» **About this exercise**: Search the records for "AGENTS". Copy every line where it appears.

── Data to examine

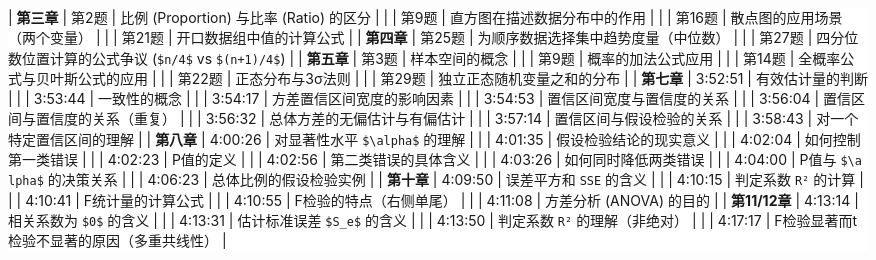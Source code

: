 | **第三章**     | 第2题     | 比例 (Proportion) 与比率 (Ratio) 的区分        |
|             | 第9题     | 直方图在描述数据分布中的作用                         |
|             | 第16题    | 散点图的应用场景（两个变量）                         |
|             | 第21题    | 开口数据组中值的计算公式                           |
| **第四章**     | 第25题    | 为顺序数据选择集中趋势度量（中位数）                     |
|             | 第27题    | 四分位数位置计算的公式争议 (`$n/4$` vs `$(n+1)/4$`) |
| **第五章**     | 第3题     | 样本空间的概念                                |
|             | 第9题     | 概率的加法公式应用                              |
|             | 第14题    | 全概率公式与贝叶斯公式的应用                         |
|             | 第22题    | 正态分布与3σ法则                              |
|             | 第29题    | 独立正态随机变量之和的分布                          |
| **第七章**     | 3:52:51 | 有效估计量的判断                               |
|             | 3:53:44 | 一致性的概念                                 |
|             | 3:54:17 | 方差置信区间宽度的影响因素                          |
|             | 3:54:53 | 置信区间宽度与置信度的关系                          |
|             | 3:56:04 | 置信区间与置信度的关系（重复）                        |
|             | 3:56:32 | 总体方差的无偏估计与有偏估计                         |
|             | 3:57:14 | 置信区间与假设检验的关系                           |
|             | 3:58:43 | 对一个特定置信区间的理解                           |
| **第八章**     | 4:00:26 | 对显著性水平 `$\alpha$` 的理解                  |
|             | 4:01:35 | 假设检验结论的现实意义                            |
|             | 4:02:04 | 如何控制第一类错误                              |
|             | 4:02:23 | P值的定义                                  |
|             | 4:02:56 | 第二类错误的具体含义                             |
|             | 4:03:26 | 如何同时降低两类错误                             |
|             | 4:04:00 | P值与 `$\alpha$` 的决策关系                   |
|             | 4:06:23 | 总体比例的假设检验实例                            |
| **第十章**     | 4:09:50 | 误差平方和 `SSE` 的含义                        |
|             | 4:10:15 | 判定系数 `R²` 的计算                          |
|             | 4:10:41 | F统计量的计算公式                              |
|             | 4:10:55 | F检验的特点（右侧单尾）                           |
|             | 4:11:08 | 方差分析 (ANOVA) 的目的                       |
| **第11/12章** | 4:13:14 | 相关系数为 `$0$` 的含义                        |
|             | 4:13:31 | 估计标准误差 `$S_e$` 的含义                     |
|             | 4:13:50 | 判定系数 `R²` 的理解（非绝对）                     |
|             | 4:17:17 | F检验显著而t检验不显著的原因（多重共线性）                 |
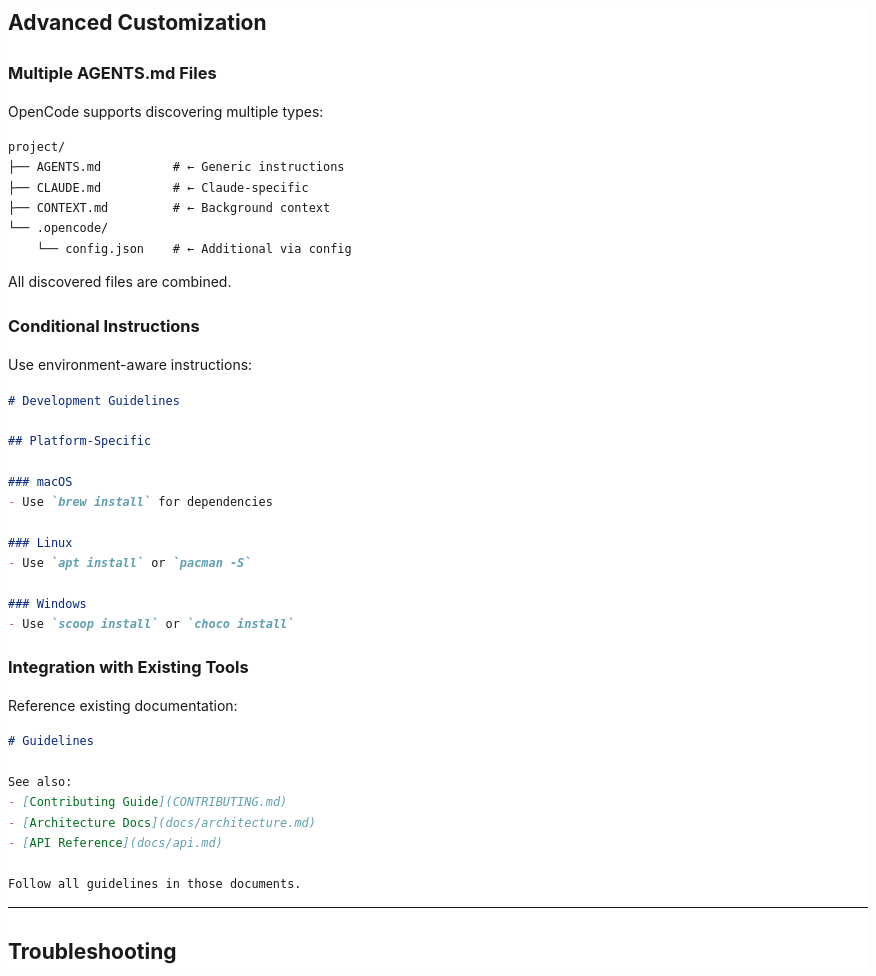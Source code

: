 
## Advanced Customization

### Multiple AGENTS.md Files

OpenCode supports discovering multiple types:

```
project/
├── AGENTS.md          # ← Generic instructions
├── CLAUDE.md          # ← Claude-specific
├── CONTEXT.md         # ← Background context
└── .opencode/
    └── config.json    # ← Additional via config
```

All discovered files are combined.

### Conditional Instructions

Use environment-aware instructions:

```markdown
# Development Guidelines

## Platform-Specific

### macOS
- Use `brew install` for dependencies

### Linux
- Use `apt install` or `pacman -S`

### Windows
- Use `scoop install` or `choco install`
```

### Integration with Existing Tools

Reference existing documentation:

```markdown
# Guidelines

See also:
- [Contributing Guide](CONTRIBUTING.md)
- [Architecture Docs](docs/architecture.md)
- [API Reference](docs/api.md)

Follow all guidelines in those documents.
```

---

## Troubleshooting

────

» **Written response**:
### Multiple AGENTS.md Files
├── AGENTS.md          # ← Generic instructions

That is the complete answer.